Andrey Sibiryov, the original developer of Cocaine, got the idea from Heroku, another cloud PaaS. At that time, Heroku only supported applications developed in Ruby. Using Heroku, the developer could create a Ruby app and push it to the cloud, while Heroku handled infrastructure and load balancing issues. Sibiryov was not satisfied with the documentation for Heroku and decided to create his own PaaS system.
Initially, Cocaine was a personal project for Sibiryov. This changed, however, when Yandex discovered an internal need for a scalable platform that could cope with millions of requests-per-second (RPS). Cocaine was, for a period of time, used in the Yandex infrastructure.
The cloud is made up of one or more independent machines that have the Cocaine server (Cocained) installed.
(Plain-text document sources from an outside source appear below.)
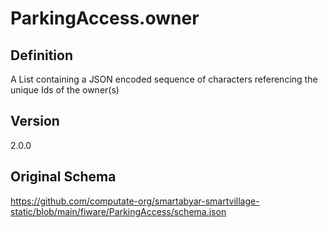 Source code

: # ParkingAccess.owner

## Definition
A List containing a JSON encoded sequence of characters referencing the unique Ids of the owner(s)

## Version
2.0.0

## Original Schema
https://github.com/computate-org/smartabyar-smartvillage-static/blob/main/fiware/ParkingAccess/schema.json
Users know nothing about the location of the services they are accessing—only the address of the load balancer and the app name are available to them. User requests are sent to the load balancer, which passes them to the cloud. In the cloud, the optimal machine is selected for each request, and then the request is executed. The infrastructure details and the app's environment settings are hidden from the developer, as well. The developer only needs to send the code to the cloud and write a special manifest for executing the code. It is not necessary to set up anything else, such as databases, key-value stores, or HTTP clients. There are services that do this, which from the programmer's point of view are native modules for the programming language the code is written in. For example, the Storage service lets users access Elliptics storage, and the Uatraits service uses data about a client's user agent and its HTTP headers to determine the characteristics of the device that sent the request.